### [Your task]
Each line of the data below that carries the word "major" needs to be copied.

═══ The records ═══

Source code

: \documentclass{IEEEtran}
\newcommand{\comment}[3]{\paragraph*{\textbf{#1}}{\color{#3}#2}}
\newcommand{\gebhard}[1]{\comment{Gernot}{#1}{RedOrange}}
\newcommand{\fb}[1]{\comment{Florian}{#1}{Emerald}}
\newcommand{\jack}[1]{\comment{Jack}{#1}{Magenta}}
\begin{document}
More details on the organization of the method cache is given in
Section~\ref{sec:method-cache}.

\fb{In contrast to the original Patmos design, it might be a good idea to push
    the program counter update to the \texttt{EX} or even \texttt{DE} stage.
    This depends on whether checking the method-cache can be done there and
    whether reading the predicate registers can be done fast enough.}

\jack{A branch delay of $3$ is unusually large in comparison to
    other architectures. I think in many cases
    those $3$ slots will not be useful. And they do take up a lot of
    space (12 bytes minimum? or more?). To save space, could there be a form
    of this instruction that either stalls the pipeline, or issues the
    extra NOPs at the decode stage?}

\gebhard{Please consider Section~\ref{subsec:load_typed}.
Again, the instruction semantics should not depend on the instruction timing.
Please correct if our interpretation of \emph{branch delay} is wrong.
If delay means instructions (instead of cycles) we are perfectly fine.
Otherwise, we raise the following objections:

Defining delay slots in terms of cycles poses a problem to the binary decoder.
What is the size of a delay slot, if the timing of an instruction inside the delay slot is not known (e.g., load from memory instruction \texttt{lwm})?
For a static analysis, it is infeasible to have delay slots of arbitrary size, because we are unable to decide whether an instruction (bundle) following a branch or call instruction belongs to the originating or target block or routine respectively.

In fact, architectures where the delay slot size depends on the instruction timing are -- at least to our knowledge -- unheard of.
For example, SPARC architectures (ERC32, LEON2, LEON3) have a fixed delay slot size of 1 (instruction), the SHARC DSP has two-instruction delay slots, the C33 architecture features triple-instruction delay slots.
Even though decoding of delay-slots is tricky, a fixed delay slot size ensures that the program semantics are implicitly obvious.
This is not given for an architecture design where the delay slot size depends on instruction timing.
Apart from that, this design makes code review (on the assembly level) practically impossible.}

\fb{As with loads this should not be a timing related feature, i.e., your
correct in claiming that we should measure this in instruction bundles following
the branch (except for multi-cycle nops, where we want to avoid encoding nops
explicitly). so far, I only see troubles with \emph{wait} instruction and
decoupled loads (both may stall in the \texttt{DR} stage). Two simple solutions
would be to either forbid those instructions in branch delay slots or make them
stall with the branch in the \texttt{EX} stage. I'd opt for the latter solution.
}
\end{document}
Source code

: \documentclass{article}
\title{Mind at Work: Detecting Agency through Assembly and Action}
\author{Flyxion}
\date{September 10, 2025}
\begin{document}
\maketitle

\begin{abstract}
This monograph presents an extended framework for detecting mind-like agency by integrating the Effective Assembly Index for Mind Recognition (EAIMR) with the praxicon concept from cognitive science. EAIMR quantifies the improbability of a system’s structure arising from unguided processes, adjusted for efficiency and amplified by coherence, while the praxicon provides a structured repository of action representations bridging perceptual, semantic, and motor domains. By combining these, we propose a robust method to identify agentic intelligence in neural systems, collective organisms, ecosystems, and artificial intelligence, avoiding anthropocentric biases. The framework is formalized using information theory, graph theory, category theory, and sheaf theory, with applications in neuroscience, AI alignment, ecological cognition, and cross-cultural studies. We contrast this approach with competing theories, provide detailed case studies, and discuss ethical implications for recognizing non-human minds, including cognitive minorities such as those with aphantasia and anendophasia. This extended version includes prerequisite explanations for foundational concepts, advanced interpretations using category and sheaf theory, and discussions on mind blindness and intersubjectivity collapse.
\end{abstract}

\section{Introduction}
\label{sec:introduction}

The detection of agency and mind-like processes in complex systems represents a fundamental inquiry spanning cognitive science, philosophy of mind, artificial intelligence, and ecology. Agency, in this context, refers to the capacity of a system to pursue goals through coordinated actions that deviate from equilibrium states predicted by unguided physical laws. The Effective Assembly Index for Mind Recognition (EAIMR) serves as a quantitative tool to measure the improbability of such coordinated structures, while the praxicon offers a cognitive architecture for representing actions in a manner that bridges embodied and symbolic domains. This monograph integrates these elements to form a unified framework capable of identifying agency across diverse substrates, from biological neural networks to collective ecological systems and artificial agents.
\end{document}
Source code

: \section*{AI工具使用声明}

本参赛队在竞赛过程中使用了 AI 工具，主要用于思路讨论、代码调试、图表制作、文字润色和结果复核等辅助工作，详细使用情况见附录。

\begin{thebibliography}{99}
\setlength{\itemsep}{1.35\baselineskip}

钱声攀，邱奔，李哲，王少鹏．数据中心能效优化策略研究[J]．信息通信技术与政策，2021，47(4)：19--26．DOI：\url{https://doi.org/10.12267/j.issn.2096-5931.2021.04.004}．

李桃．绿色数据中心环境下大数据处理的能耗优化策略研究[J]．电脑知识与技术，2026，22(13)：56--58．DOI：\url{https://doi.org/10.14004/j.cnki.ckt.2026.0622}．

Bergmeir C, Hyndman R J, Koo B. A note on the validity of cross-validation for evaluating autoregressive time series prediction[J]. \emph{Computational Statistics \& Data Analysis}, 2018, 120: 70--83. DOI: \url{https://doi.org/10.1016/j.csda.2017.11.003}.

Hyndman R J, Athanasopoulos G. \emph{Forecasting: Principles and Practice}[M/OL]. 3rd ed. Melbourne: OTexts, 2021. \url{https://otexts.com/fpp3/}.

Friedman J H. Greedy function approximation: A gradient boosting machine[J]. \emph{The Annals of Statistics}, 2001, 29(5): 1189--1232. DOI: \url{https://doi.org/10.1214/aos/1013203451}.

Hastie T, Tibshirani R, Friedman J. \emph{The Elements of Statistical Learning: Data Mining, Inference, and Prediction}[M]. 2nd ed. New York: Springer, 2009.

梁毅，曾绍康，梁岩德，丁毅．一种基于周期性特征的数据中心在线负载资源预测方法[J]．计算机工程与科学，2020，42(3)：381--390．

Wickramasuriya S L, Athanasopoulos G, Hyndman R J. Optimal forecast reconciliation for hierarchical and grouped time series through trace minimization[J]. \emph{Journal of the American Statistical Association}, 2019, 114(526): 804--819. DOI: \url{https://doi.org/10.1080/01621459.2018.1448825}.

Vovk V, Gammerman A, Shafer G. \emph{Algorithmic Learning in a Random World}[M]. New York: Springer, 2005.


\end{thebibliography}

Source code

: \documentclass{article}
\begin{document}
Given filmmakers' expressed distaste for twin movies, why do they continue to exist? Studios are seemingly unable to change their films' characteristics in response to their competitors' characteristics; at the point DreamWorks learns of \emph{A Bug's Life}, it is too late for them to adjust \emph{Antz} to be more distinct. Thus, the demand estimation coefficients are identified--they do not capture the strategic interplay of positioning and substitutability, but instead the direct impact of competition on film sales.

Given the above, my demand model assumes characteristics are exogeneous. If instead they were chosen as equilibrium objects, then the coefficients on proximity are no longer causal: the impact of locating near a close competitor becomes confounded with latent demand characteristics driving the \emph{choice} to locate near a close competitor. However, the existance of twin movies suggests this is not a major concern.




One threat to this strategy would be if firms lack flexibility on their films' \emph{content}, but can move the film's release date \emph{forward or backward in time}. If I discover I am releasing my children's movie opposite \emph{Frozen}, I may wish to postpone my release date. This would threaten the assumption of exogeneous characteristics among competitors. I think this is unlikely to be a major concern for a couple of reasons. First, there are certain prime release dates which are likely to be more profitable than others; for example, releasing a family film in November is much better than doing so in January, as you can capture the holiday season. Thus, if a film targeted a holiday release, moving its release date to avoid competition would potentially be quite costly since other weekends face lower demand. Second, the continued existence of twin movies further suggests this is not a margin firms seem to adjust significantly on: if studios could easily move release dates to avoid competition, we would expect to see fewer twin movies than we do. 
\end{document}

═══

### [Written answer]
Given the above, my demand model assumes characteristics are exogeneous. If instead they were chosen as equilibrium objects, then the coefficients on proximity are no longer causal: the impact of locating near a close competitor becomes confounded with latent demand characteristics driving the \emph{choice} to locate near a close competitor. However, the existance of twin movies suggests this is not a major concern.
One threat to this strategy would be if firms lack flexibility on their films' \emph{content}, but can move the film's release date \emph{forward or backward in time}. If I discover I am releasing my children's movie opposite \emph{Frozen}, I may wish to postpone my release date. This would threaten the assumption of exogeneous characteristics among competitors. I think this is unlikely to be a major concern for a couple of reasons. First, there are certain prime release dates which are likely to be more profitable than others; for example, releasing a family film in November is much better than doing so in January, as you can capture the holiday season. Thus, if a film targeted a holiday release, moving its release date to avoid competition would potentially be quite costly since other weekends face lower demand. Second, the continued existence of twin movies further suggests this is not a margin firms seem to adjust significantly on: if studios could easily move release dates to avoid competition, we would expect to see fewer twin movies than we do. 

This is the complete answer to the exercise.